Exercise prompt: Starting at the line that contains "There is a large", transcribe each line exactly through the last line of the data. Include nothing else.
[Start of Attachment]
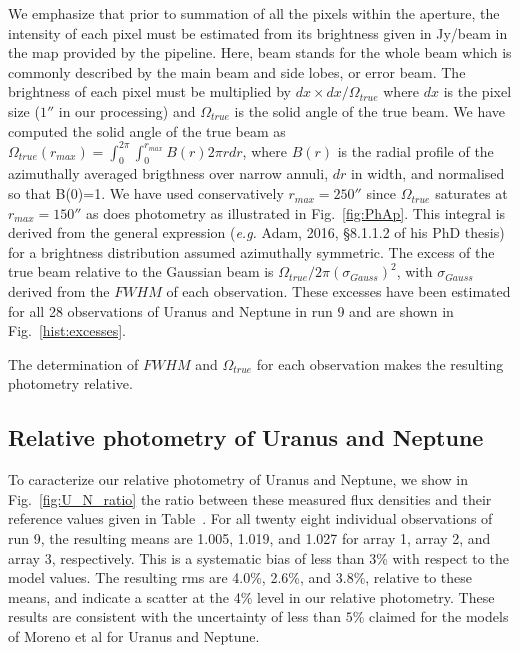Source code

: We emphasize that prior to summation of all the pixels within the aperture, the intensity of each pixel must be estimated
from its brightness  given in Jy/beam in the map provided by the
pipeline. Here, beam stands  for the whole beam which is commonly 
described by the main beam and side lobes, or error beam. The brightness of each pixel must be multiplied by
$dx \times dx / \Omega_{true}$ where  $dx$ is the pixel size ($1''$ in our processing)
and $\Omega_{true}$  is the solid angle of the true beam.
We have computed the solid angle of the true beam as
$ \Omega_{true} (r_{max}) = \int_0^{2\pi} \int_0^{r_{max}} B(r) 2 \pi r dr$, where
$B(r)$ is the radial profile of the azimuthally averaged brigthness over narrow annuli,  $dr$ in width, and normalised so that B(0)=1.
We have used conservatively $r_{max}=250''$ since $ \Omega_{true}$  saturates at $r_{max}=150''$ as does photometry as illustrated
in Fig.~\ref{fig:PhAp}. This integral is derived from the general expression ({\it e.g.} Adam, 2016, \S 8.1.1.2 of his PhD thesis) for a
brightness distribution assumed azimuthally symmetric.  The excess
of the true beam relative to the Gaussian beam is $\Omega_{true} / 2 \pi (\sigma_{Gauss})^2$, with  $\sigma_{Gauss}$ derived from
the $FWHM$ of each observation. These excesses have been 
estimated  for all 28 observations of Uranus and Neptune in run 9 and are shown in Fig.~\ref{hist:excesses}.


The determination of $FWHM$ and $\Omega_{true}$  for each observation
makes the resulting photometry relative.


\subsection{Relative photometry of Uranus and Neptune}

To caracterize our relative photometry of Uranus and Neptune, we show in Fig.~\ref{fig:U_N_ratio} the ratio between these measured flux densities
and their reference values given in Table~\label{tab:fluxPred}.
For all twenty eight individual observations of run 9, the resulting means are 1.005,  1.019, and 1.027
for array 1, array 2, and array 3, respectively. This is a systematic bias of less than 3\% with respect to the model values.
The resulting rms are 4.0\%, 2.6\%, and 3.8\%, relative to these means, and indicate
a scatter at the 4\% level in our relative photometry.  These results are consistent with the uncertainty of less than
$5\%$ claimed for the models of Moreno et al for Uranus and Neptune.

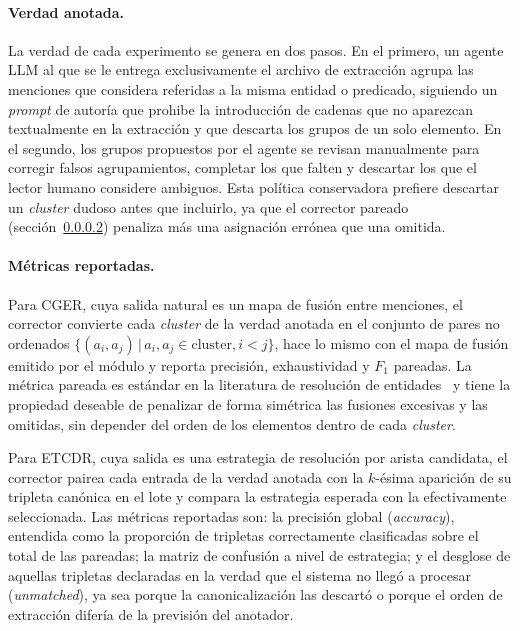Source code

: \paragraph{Verdad anotada.} La verdad de cada experimento se genera en dos pasos. En el primero, un agente LLM al que se le entrega exclusivamente el archivo de extracción agrupa las menciones que considera referidas a la misma entidad o predicado, siguiendo un \emph{prompt} de autoría que prohibe la introducción de cadenas que no aparezcan textualmente en la extracción y que descarta los grupos de un solo elemento. En el segundo, los grupos propuestos por el agente se revisan manualmente para corregir falsos agrupamientos, completar los que falten y descartar los que el lector humano considere ambiguos. Esta política conservadora prefiere descartar un \emph{cluster} dudoso antes que incluirlo, ya que el corrector pareado (sección~\ref{sec:eval-setup-metrics}) penaliza más una asignación errónea que una omitida.

\paragraph{Métricas reportadas.}\label{sec:eval-setup-metrics}
Para CGER, cuya salida natural es un mapa de fusión entre menciones, el corrector convierte cada \emph{cluster} de la verdad anotada en el conjunto de pares no ordenados $\{(a_i, a_j)\,|\,a_i, a_j \in \text{cluster}, i<j\}$, hace lo mismo con el mapa de fusión emitido por el módulo y reporta precisión, exhaustividad y $F_1$ pareadas. La métrica pareada es estándar en la literatura de resolución de entidades~\cite{TODO_pairwise_er} y tiene la propiedad deseable de penalizar de forma simétrica las fusiones excesivas y las omitidas, sin depender del orden de los elementos dentro de cada \emph{cluster}.

Para ETCDR, cuya salida es una estrategia de resolución por arista candidata, el corrector pairea cada entrada de la verdad anotada con la $k$-ésima aparición de su tripleta canónica en el lote y compara la estrategia esperada con la efectivamente seleccionada. Las métricas reportadas son: la precisión global (\emph{accuracy}), entendida como la proporción de tripletas correctamente clasificadas sobre el total de las pareadas; la matriz de confusión a nivel de estrategia; y el desglose de aquellas tripletas declaradas en la verdad que el sistema no llegó a procesar (\emph{unmatched}), ya sea porque la canonicalización las descartó o porque el orden de extracción difería de la previsión del anotador.

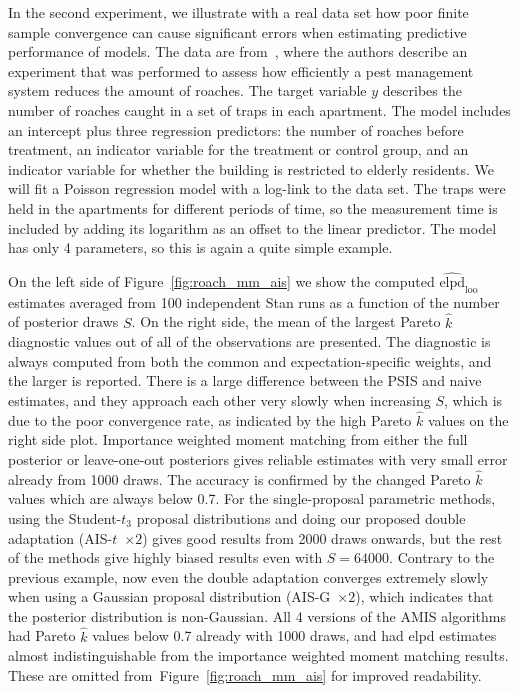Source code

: \documentclass[12pt]{article}
\begin{document}
In the second experiment, we illustrate with a real data set
how poor finite sample convergence can cause significant errors when estimating predictive performance of models.
The data are from~\citet{gelman2006data}, where the authors describe an experiment that was performed to assess
how efficiently a pest management system reduces the amount of roaches. The target variable $y$ describes the number of roaches
caught in a set of traps in each apartment. The model includes an intercept plus three regression predictors: the number of roaches before treatment, an indicator variable for the treatment or control group, and an indicator variable for whether the building is restricted
to elderly residents.
We will fit a Poisson regression model with a log-link to the data set.
The traps were held in the apartments for different periods of time, so the measurement time is included by adding its logarithm as an offset to the linear predictor.
The model has only 4 parameters, so this is again a quite simple example.







%
%
%
On the left side of Figure~\ref{fig:roach_mm_ais} we show the computed $\widehat{\mathrm{elpd}}_{\mathrm{loo}}$
estimates averaged from 100 independent Stan runs as a function of the number of posterior draws $S$.
On the right side, the mean of the largest Pareto $\hat{k}$ diagnostic values out of all of the observations are presented.
The diagnostic is always computed from both
the common and expectation-specific weights, and the larger is reported.
There is a large difference between the PSIS and naive estimates, and they approach each other
very slowly
when increasing $S$, which is due to the poor convergence rate, as indicated by the high Pareto $\hat{k}$ values
on the right side plot.
Importance weighted moment matching from either the full posterior or
leave-one-out posteriors gives reliable estimates with very small error already from 1000 draws.
The accuracy is confirmed by the changed Pareto $\hat{k}$ values which are always below 0.7.
%
For the single-proposal parametric methods, using the Student-$t_3$ proposal distributions and doing our proposed double adaptation (AIS-$t$~$\times 2$)
gives good results from 2000 draws onwards, but the rest of the methods give highly biased results
even with $S = 64000$.
Contrary to the previous example, now even the double adaptation converges extremely slowly when using a Gaussian
proposal distribution (AIS-G~$\times 2$), which indicates that the posterior distribution is non-Gaussian.
All 4 versions of the AMIS algorithms had Pareto $\hat{k}$ values below 0.7 already with 1000 draws, and
had elpd estimates almost indistinguishable from the importance
weighted moment matching results. These are omitted from~Figure~\ref{fig:roach_mm_ais} for improved readability.
\end{document}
[End of Attachment]
Answer below:
There is a large difference between the PSIS and naive estimates, and they approach each other
very slowly
when increasing $S$, which is due to the poor convergence rate, as indicated by the high Pareto $\hat{k}$ values
on the right side plot.
Importance weighted moment matching from either the full posterior or
leave-one-out posteriors gives reliable estimates with very small error already from 1000 draws.
The accuracy is confirmed by the changed Pareto $\hat{k}$ values which are always below 0.7.
%
For the single-proposal parametric methods, using the Student-$t_3$ proposal distributions and doing our proposed double adaptation (AIS-$t$~$\times 2$)
gives good results from 2000 draws onwards, but the rest of the methods give highly biased results
even with $S = 64000$.
Contrary to the previous example, now even the double adaptation converges extremely slowly when using a Gaussian
proposal distribution (AIS-G~$\times 2$), which indicates that the posterior distribution is non-Gaussian.
All 4 versions of the AMIS algorithms had Pareto $\hat{k}$ values below 0.7 already with 1000 draws, and
had elpd estimates almost indistinguishable from the importance
weighted moment matching results. These are omitted from~Figure~\ref{fig:roach_mm_ais} for improved readability.
\end{document}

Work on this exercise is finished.